A particularly common approach to early maps assumes that the early map is a repository of information relating to the time when it was compiled, a simple quarry awaiting exploitation by the modern researcher. Early topographical maps, the printed regional or county maps of the sixteenth to eighteenth centuries, the precursors of modern official national surveys such as Britain's Ordnance Survey (founded 1791), are often packed with geographical, political, social, and administrative details as well as natural features. Probably, no maps are richer in their content of data from the past than large scale town plans with buildings shown in elevation and used as sources for the topographical history of towns.

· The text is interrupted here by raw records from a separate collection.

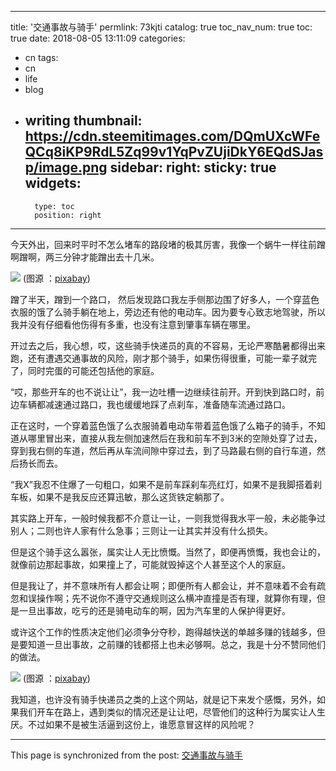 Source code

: 
---
title: '交通事故与骑手'
permlink: 73kjti
catalog: true
toc_nav_num: true
toc: true
date: 2018-08-05 13:11:09
categories:
- cn
tags:
- cn
- life
- blog
- writing
thumbnail: https://cdn.steemitimages.com/DQmUXcWFeQCq8iKP9RdL5Zq99v1YqPvZUjiDkY6EQdSJasp/image.png
sidebar:
    right:
        sticky: true
widgets:
    -
        type: toc
        position: right
---


今天外出，回来时平时不怎么堵车的路段堵的极其厉害，我像一个蜗牛一样往前蹭啊蹭啊，两三分钟才能蹭出去十几米。

![](https://cdn.steemitimages.com/DQmUXcWFeQCq8iKP9RdL5Zq99v1YqPvZUjiDkY6EQdSJasp/image.png)
(图源 ：[pixabay](https://pixabay.com/))

蹭了半天，蹭到一个路口， 然后发现路口我左手侧那边围了好多人，一个穿蓝色衣服的饿了么骑手躺在地上，旁边还有他的电动车。因为要专心致志地驾驶，所以我并没有仔细看他伤得有多重，也没有注意到肇事车辆在哪里。

开过去之后，我心想，哎，这些骑手快递员的真的不容易，无论严寒酷暑都得出来跑，还有遭遇交通事故的风险，刚才那个骑手，如果伤得很重，可能一辈子就完了，同时完蛋的可能还包括他的家庭。

“哎，那些开车的也不说让让”，我一边吐槽一边继续往前开。开到快到路口时，前边车辆都减速通过路口，我也缓缓地踩了点刹车，准备随车流通过路口。

正在这时，一个穿着蓝色饿了么衣服骑着电动车带着蓝色饿了么箱子的骑手，不知道从哪里冒出来，直接从我左侧加速然后在我和前车不到3米的空隙处穿了过去，穿到我右侧的车道，然后再从车流间隙中穿过去，到了马路最右侧的自行车道，然后扬长而去。

“我X”我忍不住爆了一句粗口，如果不是前车踩刹车亮红灯，如果不是我脚搭着刹车板，如果不是我反应还算迅敏，那么这货铁定躺那了。

其实路上开车，一般时候我都不介意让一让，一则我觉得我水平一般，未必能争过别人；二则也许人家有什么急事；三则让一让其实并没有什么损失。

但是这个骑手这么嚣张，属实让人无比愤慨。当然了，即便再愤慨，我也会让的，就像前边那起事故，如果撞上了，可能就毁掉这个人甚至这个人的家庭。

但是我让了，并不意味所有人都会让啊；即便所有人都会让，并不意味着不会有疏忽和误操作啊；先不说你不遵守交通规则这么横冲直撞是否有理，就算你有理，但是一旦出事故，吃亏的还是骑电动车的啊，因为汽车里的人保护得更好。

或许这个工作的性质决定他们必须争分夺秒，跑得越快送的单越多赚的钱越多，但是要知道一旦出事故，之前赚的钱都搭上也未必够啊。总之，我是十分不赞同他们的做法。

![](https://cdn.steemitimages.com/DQmSj1dzQS1Emt4UkzjKD363Y7Hgem2fNha2Z4ehb5PZvz9/image.png)
(图源 ：[pixabay](https://pixabay.com/))

我知道，也许没有骑手快递员之类的上这个网站，就是记下来发个感慨，另外，如果我们开车在路上，遇到类似的情况还是让让吧，尽管他们的这种行为属实让人生厌。不过如果不是被生活逼到这份上，谁愿意冒这样的风险呢？

- - -

This page is synchronized from the post: [交通事故与骑手](https://steemit.com/@oflyhigh/73kjti)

Maps are also used to study the changing courses of rivers – some, indeed, were drawn at the time for that purpose, with liftup flaps to indicate newly cut off meanders – and maps made originally for navigation are scrutinized in the study of environmental change for the coastal and estuarine features (human and natural). However, none of these maps should be used without a thorough understanding of their quality as evidence. Without the essential verification of the map as historical document, the tendency of modern historians to relegate maps, like paintings and other nonverbal sources, to some lower division of evidence than the written word is fully justified.

The Map in History

The arrival of the 'new' history of cartography (see below) gave life to yet another way of looking at early maps. The emphasis placed in the last decades of the twentieth century on attempting to understand the map in its contemporary context – how it was made, why it was made, for whom, and to what purpose or effect – encouraged (especially in the 1980s and 1990s) the study of early maps as expressions of power and as instruments of control, either intentional or subliminal. While there are circumstances in which maps have indubitably had a significant and tangible impact on people's lives – in border definition (or lack of definition), in the consolidation of state control over land through cadastral mapping (or private control over landed property through estate mapping), in the manipulation of maps for political or religious (or, these days, commercial) propaganda – there has been a tendency to assume, rather than document, the power of maps and to overlook the point that every map, like every word, has some power ofcommunication, whether in a textbook, exegetical treatise, or in a newspaper or on television. Indeed, a judiciously simplified, or diagrammatic, map may be more effective than the written text.